Publicações enganam ao atribuir exercício militar realizado desde 2018 a suposto rompimento da FAB com o governo federal

  • Publicado em 6 de agosto de 2025 às 23:21
  • 4 minutos de leitura
  • Por AFP Brasil
Entre julho e agosto de 2025, aviões e militares dos Estados Unidos participaram de um treinamento conjunto com a Força Aérea Brasileira (FAB), em meio à repercussão da taxa de 50% aplicada pelo presidente norte-americano, Donald Trump, aos produtos brasileiros. Diante disso, publicações nas redes sociais compartilham um vídeo com mais de 300 mil visualizações junto à alegação de que o exercício militar representaria a ruptura da FAB com o presidente brasileiro, Luiz Inácio Lula da Silva (PT). Mas o treinamento acontece desde 2018 e os Estados Unidos participam efetivamente desde 2021. 

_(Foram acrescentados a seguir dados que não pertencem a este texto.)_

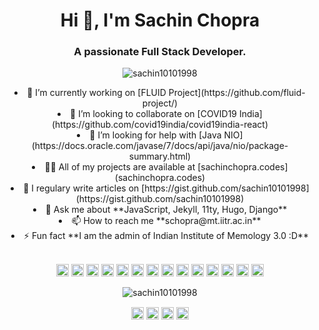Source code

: <h1 align="center">Hi 👋, I'm Sachin Chopra</h1>
<h3 align="center">A passionate Full Stack Developer.</h3>
<p align="center"> <img src="https://komarev.com/ghpvc/?username=sachin10101998" alt="sachin10101998" /> </p>

<li align="center"> 🔭 I’m currently working on [FLUID Project](https://github.com/fluid-project/)</li>

<li align="center"> 👯 I’m looking to collaborate on [COVID19 India](https://github.com/covid19india/covid19india-react)</li>

<li align="center"> 🤔 I’m looking for help with [Java NIO](https://docs.oracle.com/javase/7/docs/api/java/nio/package-summary.html)</li>

<li align="center"> 👨‍💻 All of my projects are available at [sachinchopra.codes](sachinchopra.codes)</li>

<li align="center"> 📝 I regulary write articles on [https://gist.github.com/sachin10101998](https://gist.github.com/sachin10101998)</li>

<li align="center"> 💬 Ask me about **JavaScript, Jekyll, 11ty, Hugo, Django**</li>

<li align="center"> 📫 How to reach me **schopra@mt.iitr.ac.in**</li>

<li align="center"> ⚡ Fun fact **I am the admin of Indian Institute of Memology 3.0 :D**</li><br>

<p align="center"><img src="https://konpa.github.io/devicon/devicon.git/icons/react/react-original-wordmark.svg" alt="react" width="20" height="20"/> <img src="https://konpa.github.io/devicon/devicon.git/icons/angularjs/angularjs-original.svg" alt="angularjs" width="20" height="20"/> <img src="https://konpa.github.io/devicon/devicon.git/icons/bootstrap/bootstrap-plain.svg" alt="bootstrap" width="20" height="20"/> <img src="https://konpa.github.io/devicon/devicon.git/icons/django/django-original.svg" alt="django" width="20" height="20"/> <img src="https://konpa.github.io/devicon/devicon.git/icons/docker/docker-original-wordmark.svg" alt="docker" width="20" height="20"/> <img src="https://konpa.github.io/devicon/devicon.git/icons/html5/html5-original-wordmark.svg" alt="html5" width="20" height="20"/> <img src="https://konpa.github.io/devicon/devicon.git/icons/java/java-original-wordmark.svg" alt="java" width="20" height="20"/> <img src="https://konpa.github.io/devicon/devicon.git/icons/javascript/javascript-original.svg" alt="javascript" width="20" height="20"/> <img src="https://konpa.github.io/devicon/devicon.git/icons/mongodb/mongodb-original-wordmark.svg" alt="mongodb" width="20" height="20"/> <img src="https://konpa.github.io/devicon/devicon.git/icons/mysql/mysql-original-wordmark.svg" alt="mysql" width="20" height="20"/> <img src="https://konpa.github.io/devicon/devicon.git/icons/ruby/ruby-original-wordmark.svg" alt="ruby" width="20" height="20"/> <img src="https://konpa.github.io/devicon/devicon.git/icons/nodejs/nodejs-original-wordmark.svg" alt="nodejs" width="20" height="20"/> <img src="https://konpa.github.io/devicon/devicon.git/icons/python/python-original-wordmark.svg" alt="python" width="20" height="20"/> <img src="https://konpa.github.io/devicon/devicon.git/icons/nginx/nginx-original.svg" alt="nginx" width="20" height="20"/></p><p align="center"> <img src="https://github-readme-stats.vercel.app/api?username=sachin10101998&show_icons=true" alt="sachin10101998" /> </p>

<p align="center">
<a href="https://twitter.com/sachin10101998" target="blank"><img align="center" src="https://cdn.jsdelivr.net/npm/simple-icons@3.0.1/icons/twitter.svg" alt="sachin10101998" height="20" width="20" /></a>
<a href="https://linkedin.com/in/sachin10101998" target="blank"><img align="center" src="https://cdn.jsdelivr.net/npm/simple-icons@3.0.1/icons/linkedin.svg" alt="sachin10101998" height="20" width="20" /></a>
<a href="https://fb.com/sachin.mathers.7" target="blank"><img align="center" src="https://cdn.jsdelivr.net/npm/simple-icons@3.0.1/icons/facebook.svg" alt="sachin.mathers.7" height="20" width="20" /></a>
<a href="https://instagram.com/superachnural" target="blank"><img align="center" src="https://cdn.jsdelivr.net/npm/simple-icons@3.0.1/icons/instagram.svg" alt="superachnural" height="20" width="20" /></a>
</p>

“EXÉRCITO BRASILEIRO FAZ ACORDO COM EXÉRCITO AMERICANO. Num gesto que quem abandona lulis, as FFAA fazem acordo com o exército dos EUA. 2 aviões cheios de soldados chegam em Cuiabá”, diz a legenda de um vídeo que circula no X, no Facebook, no Instagram, no Threads e no TikTok

No vídeo, o narrador afirma que “após 48 horas de comunicado oficial que as Forças Armadas Brasileiras decidiram firmar aliança com os Estados Unidos e abandonar Lula totalmente (...). Os Estados Unidos através de Trump faz aceno e manda dois megacargueiros repleto de militares americanos para o Brasil”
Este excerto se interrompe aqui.